Location
- Avarua, Rarotonga Cook Islands
- 21°12′29″S 159°46′51″W﻿ / ﻿21.2081°S 159.7809°W

Information
- Type: Catholic co-educational secondary school
- Religious affiliation: Roman Catholic
- Denomination: Congregation of Christian Brothers
- Established: 1975; 51 years ago
- Founder: Bishop John Rodgers SM
- Principal: Rauhina Tipuna
- Grades: Year 7 – 11
- Information: PO Box 76, Rarotonga
- Website: www.nukutere.edu.ck

= Nukutere College =

Nukutere College is a Roman Catholic secondary school located in Avarua, Rarotonga, Cook Islands. It is the country’s only Catholic secondary school and has an important educational role across the archipelago. "Nukutere" means "people on a journey", a reference to the pilgrim Church in the South Pacific context.

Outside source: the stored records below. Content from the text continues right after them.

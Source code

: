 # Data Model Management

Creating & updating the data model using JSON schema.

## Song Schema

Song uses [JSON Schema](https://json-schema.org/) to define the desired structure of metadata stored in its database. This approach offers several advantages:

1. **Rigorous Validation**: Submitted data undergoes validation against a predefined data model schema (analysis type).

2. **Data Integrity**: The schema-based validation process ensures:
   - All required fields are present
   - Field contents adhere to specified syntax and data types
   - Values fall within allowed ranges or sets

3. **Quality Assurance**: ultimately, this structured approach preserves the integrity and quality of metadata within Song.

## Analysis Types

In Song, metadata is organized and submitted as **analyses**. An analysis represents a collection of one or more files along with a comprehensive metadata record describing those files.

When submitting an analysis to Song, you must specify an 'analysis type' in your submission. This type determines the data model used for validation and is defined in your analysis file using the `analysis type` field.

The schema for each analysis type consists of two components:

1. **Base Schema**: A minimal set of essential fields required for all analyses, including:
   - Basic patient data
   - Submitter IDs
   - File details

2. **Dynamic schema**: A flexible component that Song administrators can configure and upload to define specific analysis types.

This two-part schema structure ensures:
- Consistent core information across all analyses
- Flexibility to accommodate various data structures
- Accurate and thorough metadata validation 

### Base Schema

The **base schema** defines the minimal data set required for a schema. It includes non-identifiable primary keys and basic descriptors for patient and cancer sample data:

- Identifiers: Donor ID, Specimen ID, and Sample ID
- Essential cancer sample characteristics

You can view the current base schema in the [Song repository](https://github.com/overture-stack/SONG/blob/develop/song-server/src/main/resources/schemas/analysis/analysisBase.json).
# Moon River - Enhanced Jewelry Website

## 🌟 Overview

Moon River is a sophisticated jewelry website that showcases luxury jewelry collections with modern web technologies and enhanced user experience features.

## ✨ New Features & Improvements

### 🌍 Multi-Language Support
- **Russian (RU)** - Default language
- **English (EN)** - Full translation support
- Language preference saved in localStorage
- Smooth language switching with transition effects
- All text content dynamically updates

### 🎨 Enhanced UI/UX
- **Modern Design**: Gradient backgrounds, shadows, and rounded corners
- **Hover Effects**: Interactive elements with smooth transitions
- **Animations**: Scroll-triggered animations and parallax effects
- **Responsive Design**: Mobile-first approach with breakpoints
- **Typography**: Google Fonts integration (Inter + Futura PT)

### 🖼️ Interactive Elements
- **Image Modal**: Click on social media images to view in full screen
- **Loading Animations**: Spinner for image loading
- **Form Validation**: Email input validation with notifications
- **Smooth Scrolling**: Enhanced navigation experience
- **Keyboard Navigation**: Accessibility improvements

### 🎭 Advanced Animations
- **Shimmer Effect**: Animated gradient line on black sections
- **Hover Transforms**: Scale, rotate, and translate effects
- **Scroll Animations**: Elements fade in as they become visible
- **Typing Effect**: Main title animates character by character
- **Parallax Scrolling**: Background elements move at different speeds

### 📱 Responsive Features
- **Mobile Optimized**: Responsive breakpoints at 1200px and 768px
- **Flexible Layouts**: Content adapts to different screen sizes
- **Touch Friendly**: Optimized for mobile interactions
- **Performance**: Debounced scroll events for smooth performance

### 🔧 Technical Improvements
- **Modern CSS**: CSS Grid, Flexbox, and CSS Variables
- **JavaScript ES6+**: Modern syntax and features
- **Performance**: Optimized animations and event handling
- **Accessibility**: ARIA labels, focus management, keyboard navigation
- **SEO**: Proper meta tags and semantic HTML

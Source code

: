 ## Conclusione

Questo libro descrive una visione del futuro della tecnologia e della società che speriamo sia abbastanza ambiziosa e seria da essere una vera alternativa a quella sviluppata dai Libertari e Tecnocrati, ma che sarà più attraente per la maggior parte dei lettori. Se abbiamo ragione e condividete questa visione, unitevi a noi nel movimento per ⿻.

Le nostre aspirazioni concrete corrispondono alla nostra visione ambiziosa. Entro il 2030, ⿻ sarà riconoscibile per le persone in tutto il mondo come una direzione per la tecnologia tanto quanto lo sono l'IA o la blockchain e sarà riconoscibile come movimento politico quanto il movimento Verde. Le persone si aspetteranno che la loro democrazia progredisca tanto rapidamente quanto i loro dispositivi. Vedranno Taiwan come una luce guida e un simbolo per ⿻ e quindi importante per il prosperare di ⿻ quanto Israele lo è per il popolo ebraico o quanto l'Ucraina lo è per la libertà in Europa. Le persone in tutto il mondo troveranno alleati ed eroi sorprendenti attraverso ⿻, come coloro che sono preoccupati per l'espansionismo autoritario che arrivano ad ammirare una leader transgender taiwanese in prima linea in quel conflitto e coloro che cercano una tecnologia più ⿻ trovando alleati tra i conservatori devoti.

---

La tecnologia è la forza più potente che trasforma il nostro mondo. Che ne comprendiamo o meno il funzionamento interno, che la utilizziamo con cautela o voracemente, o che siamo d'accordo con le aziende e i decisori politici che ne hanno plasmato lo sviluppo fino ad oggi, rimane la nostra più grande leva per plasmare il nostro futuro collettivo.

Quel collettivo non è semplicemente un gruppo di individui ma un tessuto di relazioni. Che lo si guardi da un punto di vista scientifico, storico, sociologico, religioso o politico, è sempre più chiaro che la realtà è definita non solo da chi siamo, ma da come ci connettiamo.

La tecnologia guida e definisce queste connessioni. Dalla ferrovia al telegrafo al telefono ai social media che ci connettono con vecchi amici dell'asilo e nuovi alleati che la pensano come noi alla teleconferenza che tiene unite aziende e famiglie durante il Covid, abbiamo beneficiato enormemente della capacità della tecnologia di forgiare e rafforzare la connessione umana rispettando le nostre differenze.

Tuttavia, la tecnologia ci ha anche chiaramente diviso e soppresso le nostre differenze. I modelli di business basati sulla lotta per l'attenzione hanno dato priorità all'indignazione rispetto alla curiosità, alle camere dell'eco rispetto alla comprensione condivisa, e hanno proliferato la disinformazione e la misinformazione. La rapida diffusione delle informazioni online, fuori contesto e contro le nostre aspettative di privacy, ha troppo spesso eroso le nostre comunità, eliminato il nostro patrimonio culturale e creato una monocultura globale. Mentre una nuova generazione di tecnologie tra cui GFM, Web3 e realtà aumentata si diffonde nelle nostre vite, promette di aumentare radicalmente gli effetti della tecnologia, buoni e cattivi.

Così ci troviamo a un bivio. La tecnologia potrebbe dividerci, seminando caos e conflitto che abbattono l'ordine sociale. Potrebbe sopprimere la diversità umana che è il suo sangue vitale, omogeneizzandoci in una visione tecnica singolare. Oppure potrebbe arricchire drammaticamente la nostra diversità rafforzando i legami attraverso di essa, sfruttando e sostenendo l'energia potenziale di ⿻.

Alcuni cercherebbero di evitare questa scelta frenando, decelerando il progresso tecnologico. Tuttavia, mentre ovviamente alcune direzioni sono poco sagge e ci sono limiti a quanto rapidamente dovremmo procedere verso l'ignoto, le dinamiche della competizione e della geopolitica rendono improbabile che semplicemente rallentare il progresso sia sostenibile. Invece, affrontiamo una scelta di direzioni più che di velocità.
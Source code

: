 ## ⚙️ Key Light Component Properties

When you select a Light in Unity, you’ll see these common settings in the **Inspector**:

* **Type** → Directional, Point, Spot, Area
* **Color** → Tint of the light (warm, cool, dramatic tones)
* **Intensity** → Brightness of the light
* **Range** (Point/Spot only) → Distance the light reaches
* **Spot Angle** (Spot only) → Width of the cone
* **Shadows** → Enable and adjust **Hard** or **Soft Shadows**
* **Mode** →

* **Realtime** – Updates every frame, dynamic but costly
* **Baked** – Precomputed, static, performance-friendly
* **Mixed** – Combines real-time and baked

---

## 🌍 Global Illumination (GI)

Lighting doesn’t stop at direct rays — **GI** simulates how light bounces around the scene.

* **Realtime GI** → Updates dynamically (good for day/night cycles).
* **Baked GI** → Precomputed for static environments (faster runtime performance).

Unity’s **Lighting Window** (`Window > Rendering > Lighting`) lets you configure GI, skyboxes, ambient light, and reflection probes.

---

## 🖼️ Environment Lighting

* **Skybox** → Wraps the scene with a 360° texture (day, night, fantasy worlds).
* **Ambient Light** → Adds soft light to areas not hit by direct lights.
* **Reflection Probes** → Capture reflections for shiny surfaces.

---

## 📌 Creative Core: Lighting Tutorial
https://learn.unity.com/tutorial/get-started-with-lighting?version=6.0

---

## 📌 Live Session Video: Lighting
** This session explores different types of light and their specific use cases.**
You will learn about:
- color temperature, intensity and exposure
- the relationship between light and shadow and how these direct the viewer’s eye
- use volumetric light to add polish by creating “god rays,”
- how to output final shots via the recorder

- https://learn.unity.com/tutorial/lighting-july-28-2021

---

The proprietor of the college is the Bishop of Rarotonga

==Character==
Students come mainly from Rarotonga, but provision is made for those from outer islands (as well as some from French Polynesia) to stay with 'guardians'. As at 2010, Nukutere College and all other private and church schools in the Cook Islands receive 100% of the equivalent allocation of funds to which they are entitled as a government school from the national budget. All government, private and church schools are required to be open to both educational and financial audit. The college generally has a roll of 170–200 pupils and a staff of 13. In 2007, a government-funded Special Needs unit was opened at the college, the only such unit in Rarotonga.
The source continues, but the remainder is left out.